> WHAT YOU WILL DO
Whenever the string "events" turns up in a line below, that line should be copied.
——
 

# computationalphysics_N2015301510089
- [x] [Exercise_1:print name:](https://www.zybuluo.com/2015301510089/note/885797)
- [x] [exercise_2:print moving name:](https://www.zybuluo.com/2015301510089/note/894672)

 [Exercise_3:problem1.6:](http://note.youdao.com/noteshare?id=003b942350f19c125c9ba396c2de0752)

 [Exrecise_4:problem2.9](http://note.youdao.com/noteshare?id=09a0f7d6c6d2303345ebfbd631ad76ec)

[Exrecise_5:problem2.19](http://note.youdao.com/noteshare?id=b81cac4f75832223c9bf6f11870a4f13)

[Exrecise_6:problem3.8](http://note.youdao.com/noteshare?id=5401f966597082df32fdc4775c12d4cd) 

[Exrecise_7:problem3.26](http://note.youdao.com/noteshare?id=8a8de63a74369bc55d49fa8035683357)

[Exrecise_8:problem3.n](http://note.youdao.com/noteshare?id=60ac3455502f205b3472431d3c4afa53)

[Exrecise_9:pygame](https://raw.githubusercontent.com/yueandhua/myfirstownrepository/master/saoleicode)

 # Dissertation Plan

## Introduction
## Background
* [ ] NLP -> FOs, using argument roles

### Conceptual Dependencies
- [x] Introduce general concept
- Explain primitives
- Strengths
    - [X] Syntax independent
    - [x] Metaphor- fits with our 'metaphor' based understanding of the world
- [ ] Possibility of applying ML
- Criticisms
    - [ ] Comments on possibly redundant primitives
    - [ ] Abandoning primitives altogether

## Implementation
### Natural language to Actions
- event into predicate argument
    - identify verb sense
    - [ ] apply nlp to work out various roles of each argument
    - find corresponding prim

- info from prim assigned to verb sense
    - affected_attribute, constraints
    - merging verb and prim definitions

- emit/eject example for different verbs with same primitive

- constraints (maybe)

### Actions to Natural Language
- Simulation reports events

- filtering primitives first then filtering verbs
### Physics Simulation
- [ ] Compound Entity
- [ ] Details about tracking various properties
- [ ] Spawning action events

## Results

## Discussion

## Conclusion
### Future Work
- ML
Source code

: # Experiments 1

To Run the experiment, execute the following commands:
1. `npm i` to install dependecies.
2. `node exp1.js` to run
——
> WRITTEN ANSWER
- Simulation reports events
- [ ] Spawning action events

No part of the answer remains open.